Exactly the lines from the top of the records below through the one containing "15.2173 & 0.0 & 4.1\\[0pt]" must be set down, with no line added or dropped.

─── RECORD EXCERPTS ───

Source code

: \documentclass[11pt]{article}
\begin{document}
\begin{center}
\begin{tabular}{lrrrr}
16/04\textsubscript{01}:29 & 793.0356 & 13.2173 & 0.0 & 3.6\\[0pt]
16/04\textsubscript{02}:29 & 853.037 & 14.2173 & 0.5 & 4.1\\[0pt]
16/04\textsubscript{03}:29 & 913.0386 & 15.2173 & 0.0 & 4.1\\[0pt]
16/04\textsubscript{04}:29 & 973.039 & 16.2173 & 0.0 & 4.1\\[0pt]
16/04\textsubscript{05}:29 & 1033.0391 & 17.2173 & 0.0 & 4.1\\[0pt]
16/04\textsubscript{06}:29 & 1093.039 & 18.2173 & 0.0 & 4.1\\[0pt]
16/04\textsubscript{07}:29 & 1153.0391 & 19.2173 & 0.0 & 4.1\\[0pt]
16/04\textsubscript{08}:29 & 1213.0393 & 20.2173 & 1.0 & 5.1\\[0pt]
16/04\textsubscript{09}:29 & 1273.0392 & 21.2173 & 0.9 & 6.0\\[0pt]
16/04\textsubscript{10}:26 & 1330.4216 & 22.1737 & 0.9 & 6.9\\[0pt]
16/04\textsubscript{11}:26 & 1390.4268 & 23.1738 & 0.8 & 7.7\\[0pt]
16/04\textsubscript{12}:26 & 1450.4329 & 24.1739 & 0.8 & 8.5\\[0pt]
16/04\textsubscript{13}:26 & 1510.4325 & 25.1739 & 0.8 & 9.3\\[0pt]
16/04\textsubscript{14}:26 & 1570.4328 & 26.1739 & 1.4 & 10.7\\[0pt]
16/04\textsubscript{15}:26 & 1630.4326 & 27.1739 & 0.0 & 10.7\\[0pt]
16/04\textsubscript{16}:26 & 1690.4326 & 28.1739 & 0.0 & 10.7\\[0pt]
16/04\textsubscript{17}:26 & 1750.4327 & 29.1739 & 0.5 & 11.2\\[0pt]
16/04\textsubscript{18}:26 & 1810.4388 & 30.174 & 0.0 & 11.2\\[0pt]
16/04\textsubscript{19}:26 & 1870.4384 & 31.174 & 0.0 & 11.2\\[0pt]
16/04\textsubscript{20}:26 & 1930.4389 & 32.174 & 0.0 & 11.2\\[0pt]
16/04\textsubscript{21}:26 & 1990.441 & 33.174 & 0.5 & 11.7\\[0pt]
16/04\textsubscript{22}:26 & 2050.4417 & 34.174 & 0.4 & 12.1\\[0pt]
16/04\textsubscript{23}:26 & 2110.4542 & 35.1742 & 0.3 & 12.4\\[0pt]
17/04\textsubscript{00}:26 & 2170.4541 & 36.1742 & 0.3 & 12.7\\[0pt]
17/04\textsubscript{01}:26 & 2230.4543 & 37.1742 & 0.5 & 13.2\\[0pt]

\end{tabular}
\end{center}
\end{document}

───

-- ANSWER --
Source code

: \documentclass[11pt]{article}
\begin{document}
\begin{center}
\begin{tabular}{lrrrr}
16/04\textsubscript{01}:29 & 793.0356 & 13.2173 & 0.0 & 3.6\\[0pt]
16/04\textsubscript{02}:29 & 853.037 & 14.2173 & 0.5 & 4.1\\[0pt]
16/04\textsubscript{03}:29 & 913.0386 & 15.2173 & 0.0 & 4.1\\[0pt]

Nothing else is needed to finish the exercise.